=== TASK INSTRUCTIONS ===
Return exactly the final stretch of the records below, opening with the line that contains "The code can" and closing with the last line.
──────── INFORMATION SHOWN ────────
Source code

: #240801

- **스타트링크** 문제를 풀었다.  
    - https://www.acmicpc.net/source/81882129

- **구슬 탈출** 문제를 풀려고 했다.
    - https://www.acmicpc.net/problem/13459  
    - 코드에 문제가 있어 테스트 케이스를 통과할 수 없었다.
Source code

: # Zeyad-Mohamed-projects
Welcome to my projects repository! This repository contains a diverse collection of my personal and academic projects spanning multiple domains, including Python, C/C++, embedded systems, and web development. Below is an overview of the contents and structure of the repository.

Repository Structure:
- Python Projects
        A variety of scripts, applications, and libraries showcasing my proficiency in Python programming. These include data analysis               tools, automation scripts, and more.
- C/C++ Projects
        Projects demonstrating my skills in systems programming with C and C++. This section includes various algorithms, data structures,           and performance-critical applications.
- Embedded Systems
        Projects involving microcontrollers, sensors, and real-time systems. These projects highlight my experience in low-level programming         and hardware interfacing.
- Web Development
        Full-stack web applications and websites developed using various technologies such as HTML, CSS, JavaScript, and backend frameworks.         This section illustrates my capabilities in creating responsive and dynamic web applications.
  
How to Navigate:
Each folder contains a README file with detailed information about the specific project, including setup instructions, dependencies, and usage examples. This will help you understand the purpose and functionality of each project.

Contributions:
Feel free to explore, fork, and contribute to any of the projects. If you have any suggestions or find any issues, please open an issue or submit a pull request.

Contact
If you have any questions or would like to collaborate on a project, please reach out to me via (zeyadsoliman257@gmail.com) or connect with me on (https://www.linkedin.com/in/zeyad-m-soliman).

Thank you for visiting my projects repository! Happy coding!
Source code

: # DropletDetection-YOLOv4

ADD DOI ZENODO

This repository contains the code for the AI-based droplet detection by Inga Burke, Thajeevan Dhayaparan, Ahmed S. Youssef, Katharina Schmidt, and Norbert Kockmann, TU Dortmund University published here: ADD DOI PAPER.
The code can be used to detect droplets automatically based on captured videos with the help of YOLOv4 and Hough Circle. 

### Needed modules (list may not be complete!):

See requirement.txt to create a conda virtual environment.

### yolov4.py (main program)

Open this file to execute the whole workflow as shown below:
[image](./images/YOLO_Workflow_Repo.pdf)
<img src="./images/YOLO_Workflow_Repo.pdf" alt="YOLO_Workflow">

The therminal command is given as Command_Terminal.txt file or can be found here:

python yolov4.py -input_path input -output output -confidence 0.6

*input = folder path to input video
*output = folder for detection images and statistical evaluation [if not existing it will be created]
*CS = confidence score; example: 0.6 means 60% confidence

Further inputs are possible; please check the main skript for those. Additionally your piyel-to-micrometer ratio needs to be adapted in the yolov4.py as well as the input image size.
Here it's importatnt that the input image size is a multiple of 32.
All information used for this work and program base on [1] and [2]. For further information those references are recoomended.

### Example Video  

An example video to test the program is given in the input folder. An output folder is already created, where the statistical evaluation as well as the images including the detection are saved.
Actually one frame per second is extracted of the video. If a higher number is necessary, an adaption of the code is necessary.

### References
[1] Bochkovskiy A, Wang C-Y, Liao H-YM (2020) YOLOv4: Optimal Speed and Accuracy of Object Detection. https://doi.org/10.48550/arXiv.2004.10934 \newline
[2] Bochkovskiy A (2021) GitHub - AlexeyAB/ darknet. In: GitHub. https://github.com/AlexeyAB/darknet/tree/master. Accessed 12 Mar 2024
────────
=== REPLY ===
The code can be used to detect droplets automatically based on captured videos with the help of YOLOv4 and Hough Circle. 

### Needed modules (list may not be complete!):

See requirement.txt to create a conda virtual environment.

### yolov4.py (main program)

Open this file to execute the whole workflow as shown below:
[image](./images/YOLO_Workflow_Repo.pdf)
<img src="./images/YOLO_Workflow_Repo.pdf" alt="YOLO_Workflow">

The therminal command is given as Command_Terminal.txt file or can be found here:

python yolov4.py -input_path input -output output -confidence 0.6

*input = folder path to input video
*output = folder for detection images and statistical evaluation [if not existing it will be created]
*CS = confidence score; example: 0.6 means 60% confidence

Further inputs are possible; please check the main skript for those. Additionally your piyel-to-micrometer ratio needs to be adapted in the yolov4.py as well as the input image size.
Here it's importatnt that the input image size is a multiple of 32.
All information used for this work and program base on [1] and [2]. For further information those references are recoomended.

### Example Video  

An example video to test the program is given in the input folder. An output folder is already created, where the statistical evaluation as well as the images including the detection are saved.
Actually one frame per second is extracted of the video. If a higher number is necessary, an adaption of the code is necessary.

### References
[1] Bochkovskiy A, Wang C-Y, Liao H-YM (2020) YOLOv4: Optimal Speed and Accuracy of Object Detection. https://doi.org/10.48550/arXiv.2004.10934 \newline
[2] Bochkovskiy A (2021) GitHub - AlexeyAB/ darknet. In: GitHub. https://github.com/AlexeyAB/darknet/tree/master. Accessed 12 Mar 2024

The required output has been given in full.